In terms of public interests, the Commission, as we have seen, is stalling for time, is half-heartedly speeding up the process, launching a consultation, claims to be waiting for the ESMA’s assessment of systemic risks related to British CCPs and “insists on the need” for EU banks to reduce their exposure on them. None of this is particularly binding. National treasuries, against the backdrop of competition between the financial centres of Paris and Frankfurt in particular, are not encouraging their banks to agree on the investments required to set up a competitive system; Eurosystem[6] and the ESRB are being uncommonly discreet on this topic…
This procrastination naturally plays into the arguments of those advocating the status quo. Without a credible alternative to London-based CCPs, relocation will always entail more disadvantages than benefits, in terms of economic efficiency and financial stability. In the meantime, the combined inaction of the authorities and the industry consolidates the City’s key role as an administrator of euro-denominated transactions. Beyond symbolic importance, this situation also demonstrates the EU’s inability, thirty years on from the launch of the Single Market and more than twenty years after the launch of the euro, to establish a single capital market.
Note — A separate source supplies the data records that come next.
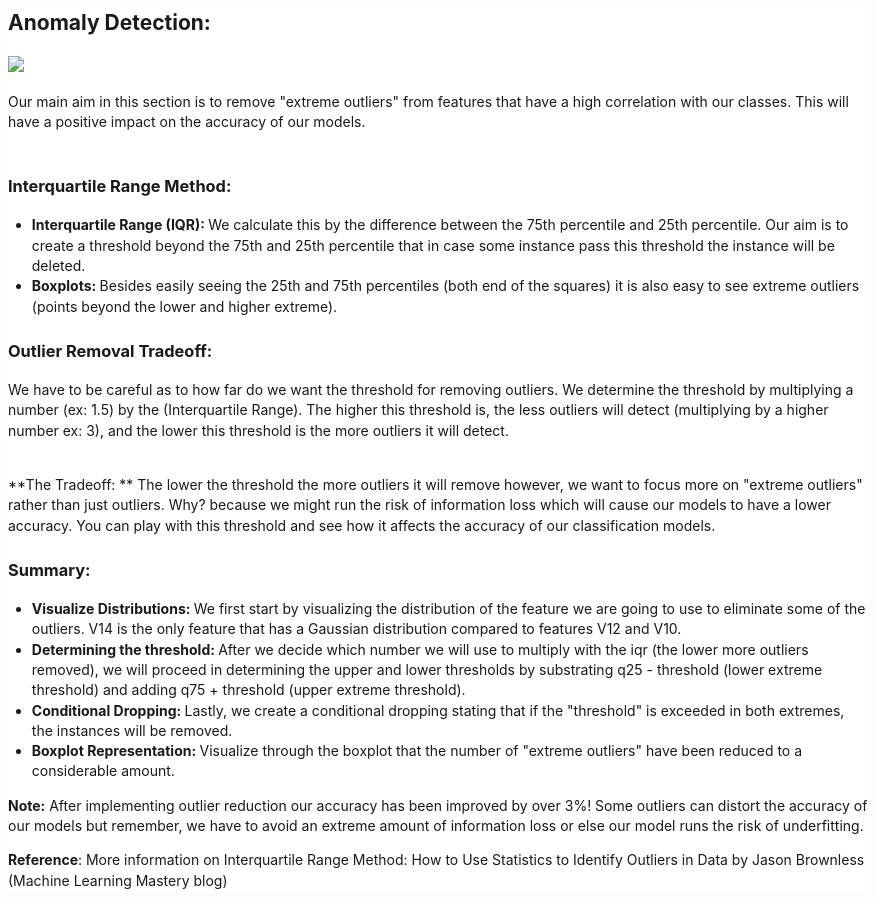 
## Anomaly Detection:
<a id="anomaly"></a>
<img src="https://discourse-cdn-sjc1.com/business6/uploads/analyticsvidhya/original/2X/d/d11281b44c2e440b36aaf29156b5032105d2d06b.png">


Our main aim in this section is to remove "extreme outliers" from features that have a high correlation with our classes. This will have a positive impact on the accuracy of our models.  <br><br>


### Interquartile Range Method:
<ul>
<li> <b>Interquartile Range (IQR): </b> We calculate this by the difference between the 75th percentile and 25th percentile. Our aim is to create a threshold beyond the 75th and 25th percentile that in case some instance pass this threshold the instance will be deleted.  </li>
<li> <b>Boxplots: </b> Besides easily seeing the 25th and 75th percentiles (both end of the squares) it is also easy to see extreme outliers (points beyond the lower and higher extreme). </li>
</ul>

### Outlier Removal Tradeoff:
We have to be careful as to how far do we want the threshold for removing outliers. We determine the threshold by multiplying a number (ex: 1.5) by the (Interquartile Range). The higher this threshold is, the less outliers will detect (multiplying by a higher number ex: 3), and the lower this threshold is the more outliers it will detect.  <br><br>

**The Tradeoff: **
The lower the threshold the more outliers it will remove however, we want to focus more on "extreme outliers" rather than just outliers. Why? because we might run the risk of information loss which will cause our models to have a lower accuracy. You can play with this threshold and see how it affects the accuracy of our classification models.


### Summary:
<ul>
<li> <b> Visualize Distributions: </b> We first start by visualizing the distribution of the feature we are going to use to eliminate some of the outliers. V14 is the only feature that has a Gaussian distribution compared to features V12 and V10. </li>
<li><b>Determining the threshold: </b> After we decide which number we will use to multiply with the iqr (the lower more outliers removed), we will proceed in determining the upper and lower thresholds by substrating q25 - threshold (lower extreme threshold) and adding q75 + threshold (upper extreme threshold). </li>
<li> <b>Conditional Dropping: </b> Lastly, we create a conditional dropping stating that if the "threshold" is exceeded in both extremes, the instances will be removed. </li>
<li> <b> Boxplot Representation: </b> Visualize through the boxplot that the number of "extreme outliers" have been reduced to a considerable amount. </li>
</ul>

**Note:** After implementing outlier reduction our accuracy has been improved by over 3%! Some outliers can distort the accuracy of our models but remember, we have to avoid an extreme amount of information loss or else our model runs the risk of underfitting.


**Reference**: More information on Interquartile Range Method: <a src="https://machinelearningmastery.com/how-to-use-statistics-to-identify-outliers-in-data/"> How to Use Statistics to Identify Outliers in Data </a> by Jason Brownless (Machine Learning Mastery blog)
[1] Capital Markets Union: Commission extends time-limited equivalence for UK central counterparties and launches consultation to expand central clearing activities in the EU – Press release, 8 February 2022
[2] Cf. Révision du règlement EMIR : vers un nouveau dispositif de surveillance des contreparties centrales (in French) – ACPR (French Prudential Supervision and Resolution Authority), 28 May 2019. For a summary of the regulatory provisions, please also refer to the 2020 report of the Banque de France: “The Oversight of Payment Instruments and Financial Market Infrastructures”
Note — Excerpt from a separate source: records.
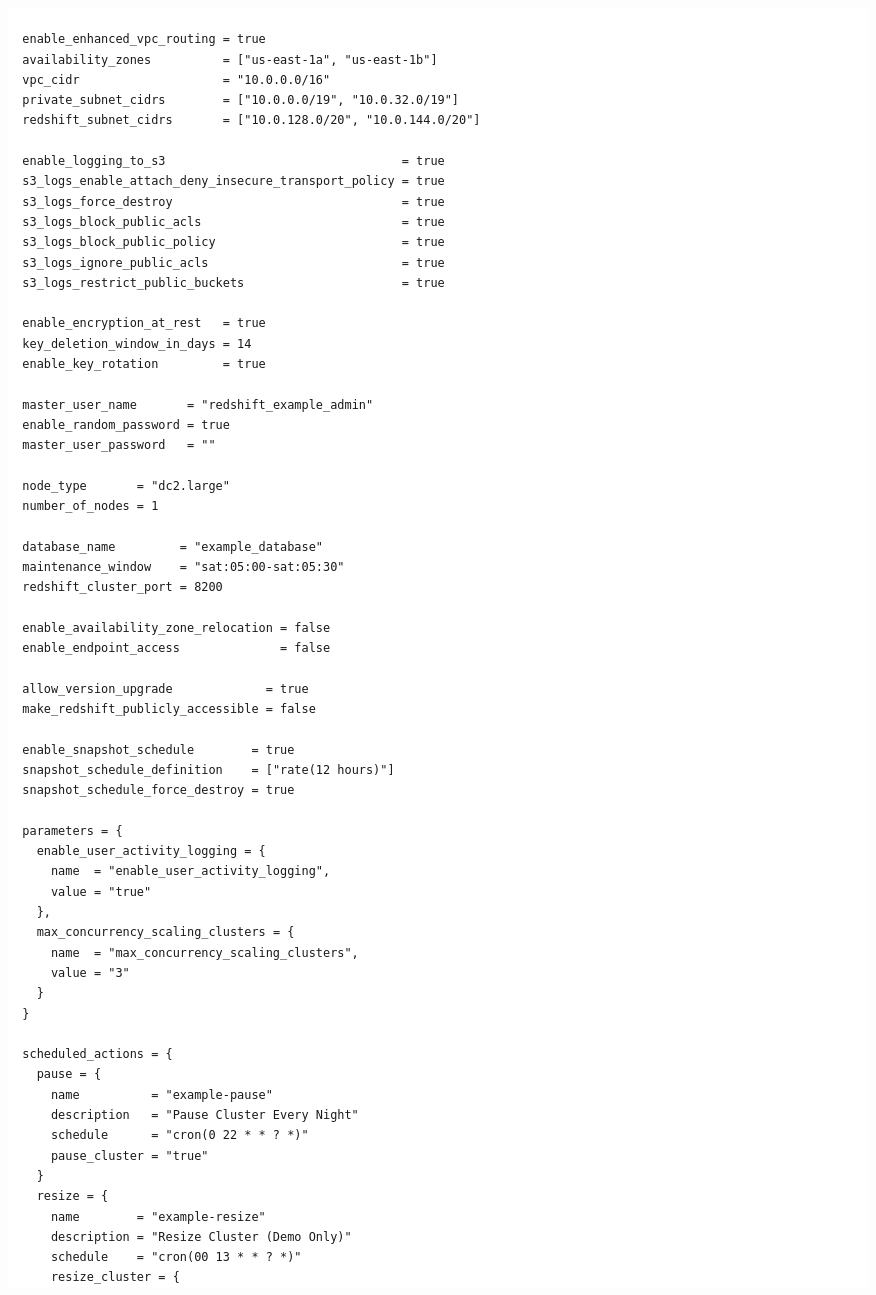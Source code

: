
 ```

  enable_enhanced_vpc_routing = true
  availability_zones          = ["us-east-1a", "us-east-1b"]
  vpc_cidr                    = "10.0.0.0/16"
  private_subnet_cidrs        = ["10.0.0.0/19", "10.0.32.0/19"]
  redshift_subnet_cidrs       = ["10.0.128.0/20", "10.0.144.0/20"]

  enable_logging_to_s3                                 = true
  s3_logs_enable_attach_deny_insecure_transport_policy = true
  s3_logs_force_destroy                                = true
  s3_logs_block_public_acls                            = true
  s3_logs_block_public_policy                          = true
  s3_logs_ignore_public_acls                           = true
  s3_logs_restrict_public_buckets                      = true

  enable_encryption_at_rest   = true
  key_deletion_window_in_days = 14
  enable_key_rotation         = true

  master_user_name       = "redshift_example_admin"
  enable_random_password = true
  master_user_password   = ""

  node_type       = "dc2.large"
  number_of_nodes = 1

  database_name         = "example_database"
  maintenance_window    = "sat:05:00-sat:05:30"
  redshift_cluster_port = 8200

  enable_availability_zone_relocation = false
  enable_endpoint_access              = false

  allow_version_upgrade             = true
  make_redshift_publicly_accessible = false

  enable_snapshot_schedule        = true
  snapshot_schedule_definition    = ["rate(12 hours)"]
  snapshot_schedule_force_destroy = true

  parameters = {
    enable_user_activity_logging = {
      name  = "enable_user_activity_logging",
      value = "true"
    },
    max_concurrency_scaling_clusters = {
      name  = "max_concurrency_scaling_clusters",
      value = "3"
    }
  }

  scheduled_actions = {
    pause = {
      name          = "example-pause"
      description   = "Pause Cluster Every Night"
      schedule      = "cron(0 22 * * ? *)"
      pause_cluster = "true"
    }
    resize = {
      name        = "example-resize"
      description = "Resize Cluster (Demo Only)"
      schedule    = "cron(00 13 * * ? *)"
      resize_cluster = {
```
[3] The Financial Stability Board (FSB) published recommendations in 2014 with a view to establishing a standardised international resolution framework, including the contingent creation of crisis management groups.
[4] EU firms’ exposures to UK CCPs – Supporting the debate – London Stock Exchange Group LSEG – 04/06/2021
[5] One reasonable solution would be that these two companies share the business as part of a polycentric network of EU financial centres that acknowledges their comparative advantages (such as Eurex’s long-term interest rate derivatives and LCH SA’s repo services).
[6] With the noteworthy exception of the Governor of the Banque de France, François Villeroy de Galhau, who recently criticised the risks of maintaining the status quo and reminded that it is “our collective responsiblity to reduce this systemic risk”. Address at Eurofi – Paris, 23 February 2022.